Pseudomonas aeruginosa is an opportunistic human pathogen, which causes serious problems especially in people who have immunodeficiency. Recently, metallo-β-lactamase (MBLs) resistance in this bacterium has led to some difficulties in treating bacterial infections. The blaSPM-1 is one of the MBL gene families, which induces resistance to the carbapenem class antibiotics; this gene has not been previously assessed in Iran. Detection and quantification of blaSPM-1- metallo-β-lactamase gene among resistant Pseudomonas aeruginosa strains (imipenem), isolated from patients in Isfahan hospitals.

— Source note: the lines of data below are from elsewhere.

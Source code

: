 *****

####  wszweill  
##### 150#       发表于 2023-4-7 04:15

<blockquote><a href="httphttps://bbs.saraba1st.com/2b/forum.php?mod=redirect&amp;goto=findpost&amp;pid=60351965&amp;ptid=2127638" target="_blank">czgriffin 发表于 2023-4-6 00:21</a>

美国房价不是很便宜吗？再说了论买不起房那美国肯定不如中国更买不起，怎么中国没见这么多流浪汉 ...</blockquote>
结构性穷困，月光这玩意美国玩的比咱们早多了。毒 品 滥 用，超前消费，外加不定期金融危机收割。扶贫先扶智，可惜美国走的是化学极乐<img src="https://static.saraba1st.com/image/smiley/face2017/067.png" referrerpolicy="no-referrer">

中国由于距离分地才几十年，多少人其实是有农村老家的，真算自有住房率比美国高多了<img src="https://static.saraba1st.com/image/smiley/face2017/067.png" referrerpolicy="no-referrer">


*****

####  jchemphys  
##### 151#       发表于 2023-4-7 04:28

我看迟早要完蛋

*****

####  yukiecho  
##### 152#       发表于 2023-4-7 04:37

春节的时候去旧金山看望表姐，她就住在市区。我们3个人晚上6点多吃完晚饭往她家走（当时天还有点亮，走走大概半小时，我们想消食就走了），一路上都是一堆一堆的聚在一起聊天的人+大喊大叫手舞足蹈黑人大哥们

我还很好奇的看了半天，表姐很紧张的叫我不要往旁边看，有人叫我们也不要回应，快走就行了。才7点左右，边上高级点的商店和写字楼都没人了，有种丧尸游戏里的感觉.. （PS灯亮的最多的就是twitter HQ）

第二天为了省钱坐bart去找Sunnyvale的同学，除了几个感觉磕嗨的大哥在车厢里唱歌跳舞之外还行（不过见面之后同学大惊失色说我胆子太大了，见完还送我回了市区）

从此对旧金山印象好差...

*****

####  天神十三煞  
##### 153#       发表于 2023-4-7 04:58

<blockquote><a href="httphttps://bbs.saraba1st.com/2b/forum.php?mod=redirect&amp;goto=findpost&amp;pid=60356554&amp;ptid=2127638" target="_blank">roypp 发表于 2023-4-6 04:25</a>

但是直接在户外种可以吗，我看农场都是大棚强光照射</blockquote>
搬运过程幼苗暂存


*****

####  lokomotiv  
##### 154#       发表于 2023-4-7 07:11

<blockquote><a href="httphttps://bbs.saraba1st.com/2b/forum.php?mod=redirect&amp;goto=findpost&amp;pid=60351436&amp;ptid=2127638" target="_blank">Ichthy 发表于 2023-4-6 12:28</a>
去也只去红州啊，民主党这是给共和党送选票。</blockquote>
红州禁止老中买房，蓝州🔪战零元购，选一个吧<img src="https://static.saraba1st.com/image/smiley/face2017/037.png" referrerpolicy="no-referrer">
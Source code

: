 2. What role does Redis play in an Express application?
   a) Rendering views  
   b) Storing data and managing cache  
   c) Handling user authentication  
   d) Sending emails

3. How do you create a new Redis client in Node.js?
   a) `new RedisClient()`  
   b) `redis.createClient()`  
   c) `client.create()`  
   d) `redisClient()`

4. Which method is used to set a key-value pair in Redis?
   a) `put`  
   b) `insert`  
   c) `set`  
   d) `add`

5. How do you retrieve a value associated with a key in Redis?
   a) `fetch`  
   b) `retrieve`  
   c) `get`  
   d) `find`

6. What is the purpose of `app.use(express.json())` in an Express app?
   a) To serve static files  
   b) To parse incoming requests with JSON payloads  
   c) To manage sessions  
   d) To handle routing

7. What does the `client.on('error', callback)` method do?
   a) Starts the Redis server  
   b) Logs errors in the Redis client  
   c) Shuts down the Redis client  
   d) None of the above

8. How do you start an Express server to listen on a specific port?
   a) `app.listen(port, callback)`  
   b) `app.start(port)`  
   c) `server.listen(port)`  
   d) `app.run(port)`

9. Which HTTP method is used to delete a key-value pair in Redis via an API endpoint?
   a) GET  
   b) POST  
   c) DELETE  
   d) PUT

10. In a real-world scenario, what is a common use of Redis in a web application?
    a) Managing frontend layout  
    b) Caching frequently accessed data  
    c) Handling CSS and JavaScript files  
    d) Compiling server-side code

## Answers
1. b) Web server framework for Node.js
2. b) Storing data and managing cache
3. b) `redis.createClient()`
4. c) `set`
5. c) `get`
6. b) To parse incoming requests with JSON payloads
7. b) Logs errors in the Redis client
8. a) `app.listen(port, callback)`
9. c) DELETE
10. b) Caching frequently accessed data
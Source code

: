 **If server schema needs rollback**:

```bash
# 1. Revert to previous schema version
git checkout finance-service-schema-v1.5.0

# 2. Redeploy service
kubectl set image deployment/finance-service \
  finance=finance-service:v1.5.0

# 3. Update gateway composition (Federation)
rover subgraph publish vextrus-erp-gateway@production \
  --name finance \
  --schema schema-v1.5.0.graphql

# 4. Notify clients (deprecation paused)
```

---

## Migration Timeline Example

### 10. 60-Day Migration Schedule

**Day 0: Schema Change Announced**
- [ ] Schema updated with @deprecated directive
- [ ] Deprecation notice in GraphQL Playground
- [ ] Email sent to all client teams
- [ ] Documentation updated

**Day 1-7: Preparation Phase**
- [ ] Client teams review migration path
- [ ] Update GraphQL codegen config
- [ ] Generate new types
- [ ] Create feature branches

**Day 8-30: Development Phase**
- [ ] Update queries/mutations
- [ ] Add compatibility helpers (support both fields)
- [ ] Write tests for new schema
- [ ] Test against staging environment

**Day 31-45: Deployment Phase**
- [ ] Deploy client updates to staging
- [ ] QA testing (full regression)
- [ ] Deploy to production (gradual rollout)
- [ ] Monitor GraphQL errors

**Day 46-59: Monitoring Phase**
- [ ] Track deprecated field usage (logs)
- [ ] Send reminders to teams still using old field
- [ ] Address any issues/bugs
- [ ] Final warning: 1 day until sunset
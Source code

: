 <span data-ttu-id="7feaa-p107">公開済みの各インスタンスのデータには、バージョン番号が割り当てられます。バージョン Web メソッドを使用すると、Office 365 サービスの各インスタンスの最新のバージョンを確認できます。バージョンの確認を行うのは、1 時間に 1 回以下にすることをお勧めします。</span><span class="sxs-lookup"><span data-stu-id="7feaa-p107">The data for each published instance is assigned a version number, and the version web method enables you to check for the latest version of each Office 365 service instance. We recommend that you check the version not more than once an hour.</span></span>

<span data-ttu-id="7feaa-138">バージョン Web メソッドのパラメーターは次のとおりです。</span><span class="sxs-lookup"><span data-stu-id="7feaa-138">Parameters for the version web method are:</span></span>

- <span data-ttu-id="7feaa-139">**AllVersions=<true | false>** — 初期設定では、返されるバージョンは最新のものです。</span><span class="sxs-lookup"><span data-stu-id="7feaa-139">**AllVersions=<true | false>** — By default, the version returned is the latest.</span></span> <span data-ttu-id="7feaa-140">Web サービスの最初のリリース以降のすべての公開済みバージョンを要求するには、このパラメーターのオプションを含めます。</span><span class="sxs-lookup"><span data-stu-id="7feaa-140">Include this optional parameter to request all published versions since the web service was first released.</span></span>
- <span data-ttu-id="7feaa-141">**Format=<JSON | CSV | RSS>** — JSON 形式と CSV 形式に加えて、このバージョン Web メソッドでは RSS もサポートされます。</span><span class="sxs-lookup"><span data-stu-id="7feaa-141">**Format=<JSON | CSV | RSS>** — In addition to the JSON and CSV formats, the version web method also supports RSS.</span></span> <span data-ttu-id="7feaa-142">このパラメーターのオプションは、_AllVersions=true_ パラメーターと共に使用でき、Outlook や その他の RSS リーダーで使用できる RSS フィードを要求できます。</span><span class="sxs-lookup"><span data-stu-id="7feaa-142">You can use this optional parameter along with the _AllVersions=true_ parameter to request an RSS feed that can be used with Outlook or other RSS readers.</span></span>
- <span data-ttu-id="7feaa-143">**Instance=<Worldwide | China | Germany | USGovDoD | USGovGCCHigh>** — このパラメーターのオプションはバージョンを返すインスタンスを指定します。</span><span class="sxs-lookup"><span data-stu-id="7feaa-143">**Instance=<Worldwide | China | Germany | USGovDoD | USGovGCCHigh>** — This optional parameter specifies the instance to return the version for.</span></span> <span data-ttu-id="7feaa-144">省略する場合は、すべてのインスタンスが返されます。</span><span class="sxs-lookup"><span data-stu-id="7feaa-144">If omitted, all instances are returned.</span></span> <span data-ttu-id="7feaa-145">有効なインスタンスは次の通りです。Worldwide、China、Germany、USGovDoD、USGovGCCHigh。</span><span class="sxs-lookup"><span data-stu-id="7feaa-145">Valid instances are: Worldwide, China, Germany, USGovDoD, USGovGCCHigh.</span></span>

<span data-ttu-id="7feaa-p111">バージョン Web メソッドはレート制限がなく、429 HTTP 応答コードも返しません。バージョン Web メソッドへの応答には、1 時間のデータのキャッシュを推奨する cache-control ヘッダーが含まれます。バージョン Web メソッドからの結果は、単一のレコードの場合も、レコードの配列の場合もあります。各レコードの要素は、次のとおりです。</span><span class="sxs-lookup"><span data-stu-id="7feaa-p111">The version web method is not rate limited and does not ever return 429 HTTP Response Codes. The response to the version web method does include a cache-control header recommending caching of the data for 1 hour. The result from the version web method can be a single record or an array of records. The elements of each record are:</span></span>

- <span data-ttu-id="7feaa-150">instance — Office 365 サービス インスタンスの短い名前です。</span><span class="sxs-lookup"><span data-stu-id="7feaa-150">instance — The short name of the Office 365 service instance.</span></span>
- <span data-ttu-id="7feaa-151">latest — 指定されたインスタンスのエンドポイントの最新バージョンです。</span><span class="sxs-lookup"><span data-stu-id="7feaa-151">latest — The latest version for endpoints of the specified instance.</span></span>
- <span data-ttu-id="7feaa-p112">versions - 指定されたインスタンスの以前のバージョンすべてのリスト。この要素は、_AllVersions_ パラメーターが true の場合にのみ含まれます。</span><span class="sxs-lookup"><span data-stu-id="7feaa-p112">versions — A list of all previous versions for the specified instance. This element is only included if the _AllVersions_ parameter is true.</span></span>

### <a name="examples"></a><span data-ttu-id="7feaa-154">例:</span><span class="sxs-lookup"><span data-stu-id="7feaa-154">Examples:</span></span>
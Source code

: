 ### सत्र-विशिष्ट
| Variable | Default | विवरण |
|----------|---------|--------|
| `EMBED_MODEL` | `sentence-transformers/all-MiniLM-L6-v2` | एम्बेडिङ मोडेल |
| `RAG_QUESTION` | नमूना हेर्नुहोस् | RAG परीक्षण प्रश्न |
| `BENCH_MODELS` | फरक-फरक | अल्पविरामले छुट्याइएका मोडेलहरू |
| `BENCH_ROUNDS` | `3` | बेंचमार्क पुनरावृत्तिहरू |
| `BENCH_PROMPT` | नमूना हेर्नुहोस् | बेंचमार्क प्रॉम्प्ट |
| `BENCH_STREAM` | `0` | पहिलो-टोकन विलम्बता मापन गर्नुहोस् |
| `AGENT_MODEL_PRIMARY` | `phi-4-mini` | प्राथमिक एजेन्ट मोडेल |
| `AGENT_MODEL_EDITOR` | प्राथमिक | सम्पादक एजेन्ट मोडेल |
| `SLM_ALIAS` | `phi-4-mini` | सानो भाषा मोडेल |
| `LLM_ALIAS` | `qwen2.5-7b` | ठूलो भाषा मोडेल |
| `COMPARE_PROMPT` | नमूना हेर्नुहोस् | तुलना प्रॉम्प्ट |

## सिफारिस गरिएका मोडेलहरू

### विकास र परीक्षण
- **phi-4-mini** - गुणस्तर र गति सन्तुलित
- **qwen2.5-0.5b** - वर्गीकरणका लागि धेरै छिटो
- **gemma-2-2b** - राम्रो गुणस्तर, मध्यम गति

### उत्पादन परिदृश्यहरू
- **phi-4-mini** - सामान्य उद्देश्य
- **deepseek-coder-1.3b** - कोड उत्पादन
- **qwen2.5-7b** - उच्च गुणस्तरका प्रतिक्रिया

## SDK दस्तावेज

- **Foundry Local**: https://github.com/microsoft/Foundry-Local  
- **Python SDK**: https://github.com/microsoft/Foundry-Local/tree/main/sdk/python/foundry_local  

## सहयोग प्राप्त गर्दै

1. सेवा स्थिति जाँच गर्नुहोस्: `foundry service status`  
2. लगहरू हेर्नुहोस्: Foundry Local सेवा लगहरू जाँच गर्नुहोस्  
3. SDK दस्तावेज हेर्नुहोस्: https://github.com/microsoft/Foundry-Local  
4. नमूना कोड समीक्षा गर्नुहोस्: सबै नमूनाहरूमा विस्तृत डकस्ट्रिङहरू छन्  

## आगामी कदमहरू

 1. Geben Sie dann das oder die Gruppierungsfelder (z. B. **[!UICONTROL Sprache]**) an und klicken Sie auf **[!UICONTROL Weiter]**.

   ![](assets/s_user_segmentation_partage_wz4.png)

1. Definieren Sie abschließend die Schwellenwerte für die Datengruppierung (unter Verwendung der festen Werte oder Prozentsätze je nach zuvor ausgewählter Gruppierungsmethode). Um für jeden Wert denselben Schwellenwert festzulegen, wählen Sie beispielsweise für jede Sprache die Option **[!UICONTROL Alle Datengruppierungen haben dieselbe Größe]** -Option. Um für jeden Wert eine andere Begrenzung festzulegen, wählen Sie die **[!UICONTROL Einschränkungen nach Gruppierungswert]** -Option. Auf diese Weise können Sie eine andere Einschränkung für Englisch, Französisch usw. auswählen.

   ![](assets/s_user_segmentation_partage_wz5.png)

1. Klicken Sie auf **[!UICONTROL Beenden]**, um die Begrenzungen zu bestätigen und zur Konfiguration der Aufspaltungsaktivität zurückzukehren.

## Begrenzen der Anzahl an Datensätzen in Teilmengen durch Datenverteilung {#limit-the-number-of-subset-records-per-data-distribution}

A total of 180 samples were isolated from various nosocomial infections. These isolates were identified as Pseudomonas aeruginosa by using biochemical tests. In order to determine their bacterial drug resistance-pattern the Kirby-Bauer disk diffusion method was utilized. Presence of MBLs in imipenem isolates was detected using the combine disk technique (IMP-EDTA). Similarly, an E-test on Mueller-Hinton agar was used to determine the minimal inhibitory concentration (MIC) of imipenem isolates. The imipenem isolates were then subjected to polymerase chain reaction (PCR) to detect the blaSPM-1 gene. Data were analyzed using the SPSS software (version 16, SPSS Inc., Chicago, IL, USA). In total, 96 isolates of Pseudomonas aeruginosa were collected. Of all isolates, 34 (35.41%) were found to be imipenem-resistant P. aeruginosa. The MIC levels in all imipenem-resistant strains were MIC ≥ 32 μg/mL. Thirteen (38.23%) of the imipenem-resistant P. aeruginosa isolates were MBL positive. None of the isolates carried the blaSPM-1 gene, as indicated by the PCR assay. The rate of imipenem resistance due to MBL has increased dramatically. Early detection and infection-control practices are the best antimicrobial strategy for this organism.